What to produce
Beginning with the very first line, please reproduce the entries exactly through the line containing "这是一个二十四岁的青年政治委".

Given records
---*---

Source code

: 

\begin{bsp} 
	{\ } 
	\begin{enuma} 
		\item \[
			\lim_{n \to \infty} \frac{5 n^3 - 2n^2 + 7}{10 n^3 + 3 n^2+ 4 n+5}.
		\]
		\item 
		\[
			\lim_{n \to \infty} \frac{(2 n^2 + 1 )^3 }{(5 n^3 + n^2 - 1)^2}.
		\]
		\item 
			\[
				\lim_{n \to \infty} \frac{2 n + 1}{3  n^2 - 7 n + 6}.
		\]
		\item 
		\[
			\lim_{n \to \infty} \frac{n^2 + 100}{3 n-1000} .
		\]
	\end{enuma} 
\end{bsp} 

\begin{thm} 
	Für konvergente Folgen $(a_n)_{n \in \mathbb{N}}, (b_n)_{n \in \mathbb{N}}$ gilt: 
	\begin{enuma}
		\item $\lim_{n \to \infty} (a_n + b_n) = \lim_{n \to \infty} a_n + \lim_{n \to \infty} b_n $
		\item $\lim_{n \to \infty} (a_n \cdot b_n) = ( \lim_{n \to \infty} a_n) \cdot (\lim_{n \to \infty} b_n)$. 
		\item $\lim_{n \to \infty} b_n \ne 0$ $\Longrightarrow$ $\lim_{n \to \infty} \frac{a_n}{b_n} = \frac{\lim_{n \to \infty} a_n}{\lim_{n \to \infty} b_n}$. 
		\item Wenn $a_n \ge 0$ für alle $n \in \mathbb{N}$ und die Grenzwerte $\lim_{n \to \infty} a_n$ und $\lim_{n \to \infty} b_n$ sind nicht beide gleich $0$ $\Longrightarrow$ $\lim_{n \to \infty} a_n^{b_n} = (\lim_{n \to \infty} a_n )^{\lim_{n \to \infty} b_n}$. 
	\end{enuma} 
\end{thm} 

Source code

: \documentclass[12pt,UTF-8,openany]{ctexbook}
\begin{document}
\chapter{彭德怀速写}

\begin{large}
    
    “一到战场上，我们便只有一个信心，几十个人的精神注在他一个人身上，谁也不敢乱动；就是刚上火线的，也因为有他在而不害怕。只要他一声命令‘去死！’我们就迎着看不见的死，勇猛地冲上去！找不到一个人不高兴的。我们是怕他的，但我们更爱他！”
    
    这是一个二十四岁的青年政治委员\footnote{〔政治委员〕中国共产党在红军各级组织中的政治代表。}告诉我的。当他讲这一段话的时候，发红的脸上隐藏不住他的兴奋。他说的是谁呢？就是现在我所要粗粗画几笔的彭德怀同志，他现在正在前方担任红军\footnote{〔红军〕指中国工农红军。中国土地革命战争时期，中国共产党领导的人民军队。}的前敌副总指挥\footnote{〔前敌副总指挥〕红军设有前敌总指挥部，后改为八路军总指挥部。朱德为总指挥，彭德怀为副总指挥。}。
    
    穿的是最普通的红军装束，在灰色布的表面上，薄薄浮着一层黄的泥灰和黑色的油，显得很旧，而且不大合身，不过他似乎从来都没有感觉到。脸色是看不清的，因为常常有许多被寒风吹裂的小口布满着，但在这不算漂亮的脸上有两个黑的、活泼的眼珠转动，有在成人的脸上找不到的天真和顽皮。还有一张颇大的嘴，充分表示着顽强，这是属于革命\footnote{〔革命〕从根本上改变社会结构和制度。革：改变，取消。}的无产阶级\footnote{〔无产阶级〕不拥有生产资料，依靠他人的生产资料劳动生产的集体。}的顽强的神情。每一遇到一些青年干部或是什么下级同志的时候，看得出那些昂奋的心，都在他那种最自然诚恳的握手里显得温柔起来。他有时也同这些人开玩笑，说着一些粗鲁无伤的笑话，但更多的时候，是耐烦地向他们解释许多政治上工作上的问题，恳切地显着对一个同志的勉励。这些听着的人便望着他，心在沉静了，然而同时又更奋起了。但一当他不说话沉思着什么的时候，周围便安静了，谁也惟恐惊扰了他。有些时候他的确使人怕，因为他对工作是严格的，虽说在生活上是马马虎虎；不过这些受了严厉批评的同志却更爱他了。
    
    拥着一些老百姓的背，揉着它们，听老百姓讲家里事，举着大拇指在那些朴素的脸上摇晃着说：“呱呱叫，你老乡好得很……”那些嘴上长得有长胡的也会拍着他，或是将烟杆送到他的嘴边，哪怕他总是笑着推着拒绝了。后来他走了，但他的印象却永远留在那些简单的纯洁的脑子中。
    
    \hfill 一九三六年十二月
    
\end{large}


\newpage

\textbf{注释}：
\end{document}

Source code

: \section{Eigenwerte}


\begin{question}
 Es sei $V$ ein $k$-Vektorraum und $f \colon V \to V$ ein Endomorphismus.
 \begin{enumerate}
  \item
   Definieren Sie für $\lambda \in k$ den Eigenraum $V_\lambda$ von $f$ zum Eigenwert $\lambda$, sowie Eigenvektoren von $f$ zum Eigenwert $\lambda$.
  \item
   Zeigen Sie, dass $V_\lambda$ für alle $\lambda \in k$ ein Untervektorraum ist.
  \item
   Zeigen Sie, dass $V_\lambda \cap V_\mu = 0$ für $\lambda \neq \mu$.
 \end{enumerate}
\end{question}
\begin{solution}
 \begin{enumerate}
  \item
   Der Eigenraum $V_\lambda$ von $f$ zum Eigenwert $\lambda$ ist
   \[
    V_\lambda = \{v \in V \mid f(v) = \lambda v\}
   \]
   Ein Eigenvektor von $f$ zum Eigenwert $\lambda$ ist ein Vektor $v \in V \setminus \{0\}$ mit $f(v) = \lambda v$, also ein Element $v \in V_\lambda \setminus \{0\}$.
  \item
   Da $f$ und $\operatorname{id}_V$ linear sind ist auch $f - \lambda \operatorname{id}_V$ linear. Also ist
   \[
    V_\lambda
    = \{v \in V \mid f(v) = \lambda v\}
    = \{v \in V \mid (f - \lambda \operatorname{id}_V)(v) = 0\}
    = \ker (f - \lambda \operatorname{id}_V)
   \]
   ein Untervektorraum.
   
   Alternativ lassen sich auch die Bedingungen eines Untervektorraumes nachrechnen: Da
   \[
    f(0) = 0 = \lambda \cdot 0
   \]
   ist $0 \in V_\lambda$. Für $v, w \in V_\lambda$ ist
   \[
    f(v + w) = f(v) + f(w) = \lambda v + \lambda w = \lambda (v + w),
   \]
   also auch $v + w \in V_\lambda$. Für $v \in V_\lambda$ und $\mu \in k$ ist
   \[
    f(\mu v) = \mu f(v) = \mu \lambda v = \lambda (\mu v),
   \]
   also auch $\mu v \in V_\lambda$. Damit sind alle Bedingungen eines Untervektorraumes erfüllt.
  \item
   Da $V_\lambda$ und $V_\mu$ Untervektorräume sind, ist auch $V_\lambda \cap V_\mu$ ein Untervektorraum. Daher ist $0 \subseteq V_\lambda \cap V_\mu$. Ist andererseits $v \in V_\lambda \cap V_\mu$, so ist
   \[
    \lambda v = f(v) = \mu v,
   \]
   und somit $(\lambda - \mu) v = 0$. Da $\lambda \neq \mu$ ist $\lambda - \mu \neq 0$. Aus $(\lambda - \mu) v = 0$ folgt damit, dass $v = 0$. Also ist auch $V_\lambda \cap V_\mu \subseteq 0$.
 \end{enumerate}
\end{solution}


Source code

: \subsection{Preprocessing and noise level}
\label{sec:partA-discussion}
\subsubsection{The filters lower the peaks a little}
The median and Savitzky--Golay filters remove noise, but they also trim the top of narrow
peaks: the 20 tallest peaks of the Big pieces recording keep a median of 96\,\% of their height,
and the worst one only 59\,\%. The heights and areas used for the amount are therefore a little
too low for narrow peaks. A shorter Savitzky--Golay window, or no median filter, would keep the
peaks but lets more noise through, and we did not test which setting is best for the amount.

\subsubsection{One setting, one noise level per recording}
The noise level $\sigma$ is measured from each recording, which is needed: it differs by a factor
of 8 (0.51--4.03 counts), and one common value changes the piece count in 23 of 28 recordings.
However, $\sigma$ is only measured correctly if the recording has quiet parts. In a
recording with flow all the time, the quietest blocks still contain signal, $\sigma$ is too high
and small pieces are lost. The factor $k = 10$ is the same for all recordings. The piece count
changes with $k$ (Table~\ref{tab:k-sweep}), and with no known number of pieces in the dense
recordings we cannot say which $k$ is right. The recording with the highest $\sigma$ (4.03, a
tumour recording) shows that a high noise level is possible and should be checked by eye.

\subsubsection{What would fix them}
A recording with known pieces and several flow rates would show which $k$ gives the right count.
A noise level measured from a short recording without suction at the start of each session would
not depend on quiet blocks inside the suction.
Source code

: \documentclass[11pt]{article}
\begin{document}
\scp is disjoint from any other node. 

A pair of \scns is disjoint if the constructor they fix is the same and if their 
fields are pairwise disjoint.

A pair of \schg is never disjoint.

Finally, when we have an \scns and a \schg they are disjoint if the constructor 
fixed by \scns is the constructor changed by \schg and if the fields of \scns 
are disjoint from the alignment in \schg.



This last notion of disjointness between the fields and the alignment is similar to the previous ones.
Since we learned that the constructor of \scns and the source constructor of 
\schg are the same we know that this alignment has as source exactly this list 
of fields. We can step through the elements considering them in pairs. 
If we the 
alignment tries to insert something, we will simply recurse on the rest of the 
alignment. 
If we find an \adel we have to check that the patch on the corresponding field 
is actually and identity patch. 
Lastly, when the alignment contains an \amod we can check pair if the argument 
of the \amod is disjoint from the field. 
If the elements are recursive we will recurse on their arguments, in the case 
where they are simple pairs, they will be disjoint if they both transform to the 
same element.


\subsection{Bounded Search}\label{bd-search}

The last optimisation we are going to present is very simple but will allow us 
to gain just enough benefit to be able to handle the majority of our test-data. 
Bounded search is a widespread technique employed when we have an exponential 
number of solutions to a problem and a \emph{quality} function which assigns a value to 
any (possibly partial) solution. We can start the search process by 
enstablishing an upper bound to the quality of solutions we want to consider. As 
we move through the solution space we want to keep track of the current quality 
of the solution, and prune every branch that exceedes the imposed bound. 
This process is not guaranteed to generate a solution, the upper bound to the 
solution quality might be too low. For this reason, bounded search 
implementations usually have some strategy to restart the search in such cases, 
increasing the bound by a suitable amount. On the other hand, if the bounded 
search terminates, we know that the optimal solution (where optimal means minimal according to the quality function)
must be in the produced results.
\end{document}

---*---

Result of the exercise
Source code

: 

\begin{bsp} 
	{\ } 
	\begin{enuma} 
		\item \[
			\lim_{n \to \infty} \frac{5 n^3 - 2n^2 + 7}{10 n^3 + 3 n^2+ 4 n+5}.
		\]
		\item 
		\[
			\lim_{n \to \infty} \frac{(2 n^2 + 1 )^3 }{(5 n^3 + n^2 - 1)^2}.
		\]
		\item 
			\[
				\lim_{n \to \infty} \frac{2 n + 1}{3  n^2 - 7 n + 6}.
		\]
		\item 
		\[
			\lim_{n \to \infty} \frac{n^2 + 100}{3 n-1000} .
		\]
	\end{enuma} 
\end{bsp} 

\begin{thm} 
	Für konvergente Folgen $(a_n)_{n \in \mathbb{N}}, (b_n)_{n \in \mathbb{N}}$ gilt: 
	\begin{enuma}
		\item $\lim_{n \to \infty} (a_n + b_n) = \lim_{n \to \infty} a_n + \lim_{n \to \infty} b_n $
		\item $\lim_{n \to \infty} (a_n \cdot b_n) = ( \lim_{n \to \infty} a_n) \cdot (\lim_{n \to \infty} b_n)$. 
		\item $\lim_{n \to \infty} b_n \ne 0$ $\Longrightarrow$ $\lim_{n \to \infty} \frac{a_n}{b_n} = \frac{\lim_{n \to \infty} a_n}{\lim_{n \to \infty} b_n}$. 
		\item Wenn $a_n \ge 0$ für alle $n \in \mathbb{N}$ und die Grenzwerte $\lim_{n \to \infty} a_n$ und $\lim_{n \to \infty} b_n$ sind nicht beide gleich $0$ $\Longrightarrow$ $\lim_{n \to \infty} a_n^{b_n} = (\lim_{n \to \infty} a_n )^{\lim_{n \to \infty} b_n}$. 
	\end{enuma} 
\end{thm} 

Source code

: \documentclass[12pt,UTF-8,openany]{ctexbook}
\begin{document}
\chapter{彭德怀速写}

\begin{large}
    
    “一到战场上，我们便只有一个信心，几十个人的精神注在他一个人身上，谁也不敢乱动；就是刚上火线的，也因为有他在而不害怕。只要他一声命令‘去死！’我们就迎着看不见的死，勇猛地冲上去！找不到一个人不高兴的。我们是怕他的，但我们更爱他！”
    
    这是一个二十四岁的青年政治委员\footnote{〔政治委员〕中国共产党在红军各级组织中的政治代表。}告诉我的。当他讲这一段话的时候，发红的脸上隐藏不住他的兴奋。他说的是谁呢？就是现在我所要粗粗画几笔的彭德怀同志，他现在正在前方担任红军\footnote{〔红军〕指中国工农红军。中国土地革命战争时期，中国共产党领导的人民军队。}的前敌副总指挥\footnote{〔前敌副总指挥〕红军设有前敌总指挥部，后改为八路军总指挥部。朱德为总指挥，彭德怀为副总指挥。}。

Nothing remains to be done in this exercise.